● Required work: Each line of the entries that mentions the string "умолчанию" needs to be reported.

Excerpts from a dataset
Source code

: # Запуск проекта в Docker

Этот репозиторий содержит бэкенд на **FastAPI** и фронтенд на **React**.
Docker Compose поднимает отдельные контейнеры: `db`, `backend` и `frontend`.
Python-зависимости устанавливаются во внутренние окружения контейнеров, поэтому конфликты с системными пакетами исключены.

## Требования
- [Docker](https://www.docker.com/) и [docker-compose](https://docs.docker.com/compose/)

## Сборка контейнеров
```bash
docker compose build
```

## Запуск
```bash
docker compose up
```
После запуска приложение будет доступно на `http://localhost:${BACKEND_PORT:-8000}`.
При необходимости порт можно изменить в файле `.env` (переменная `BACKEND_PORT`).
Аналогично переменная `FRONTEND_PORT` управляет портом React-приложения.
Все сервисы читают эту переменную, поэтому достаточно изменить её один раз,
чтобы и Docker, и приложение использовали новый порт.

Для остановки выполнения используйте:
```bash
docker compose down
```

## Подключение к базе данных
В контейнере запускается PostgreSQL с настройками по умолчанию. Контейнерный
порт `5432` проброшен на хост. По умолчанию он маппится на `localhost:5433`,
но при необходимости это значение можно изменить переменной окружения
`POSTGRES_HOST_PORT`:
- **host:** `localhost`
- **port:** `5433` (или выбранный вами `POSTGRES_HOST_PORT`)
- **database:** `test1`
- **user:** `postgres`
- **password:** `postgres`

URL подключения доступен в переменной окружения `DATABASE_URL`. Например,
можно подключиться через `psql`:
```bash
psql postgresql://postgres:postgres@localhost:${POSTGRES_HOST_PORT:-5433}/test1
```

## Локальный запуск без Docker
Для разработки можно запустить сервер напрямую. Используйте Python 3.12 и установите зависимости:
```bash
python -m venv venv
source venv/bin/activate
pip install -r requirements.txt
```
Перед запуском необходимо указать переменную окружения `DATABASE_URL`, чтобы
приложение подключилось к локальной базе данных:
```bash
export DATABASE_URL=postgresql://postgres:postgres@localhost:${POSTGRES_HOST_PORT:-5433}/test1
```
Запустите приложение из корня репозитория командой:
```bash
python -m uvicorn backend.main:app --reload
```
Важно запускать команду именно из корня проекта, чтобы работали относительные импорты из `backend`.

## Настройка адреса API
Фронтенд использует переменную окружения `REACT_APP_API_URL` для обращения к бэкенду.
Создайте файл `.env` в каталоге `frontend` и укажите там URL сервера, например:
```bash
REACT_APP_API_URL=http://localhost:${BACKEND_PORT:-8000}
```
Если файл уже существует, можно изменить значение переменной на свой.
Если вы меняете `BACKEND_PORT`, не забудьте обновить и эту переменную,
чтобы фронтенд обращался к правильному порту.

● Finished exercise:
В контейнере запускается PostgreSQL с настройками по умолчанию. Контейнерный
порт `5432` проброшен на хост. По умолчанию он маппится на `localhost:5433`,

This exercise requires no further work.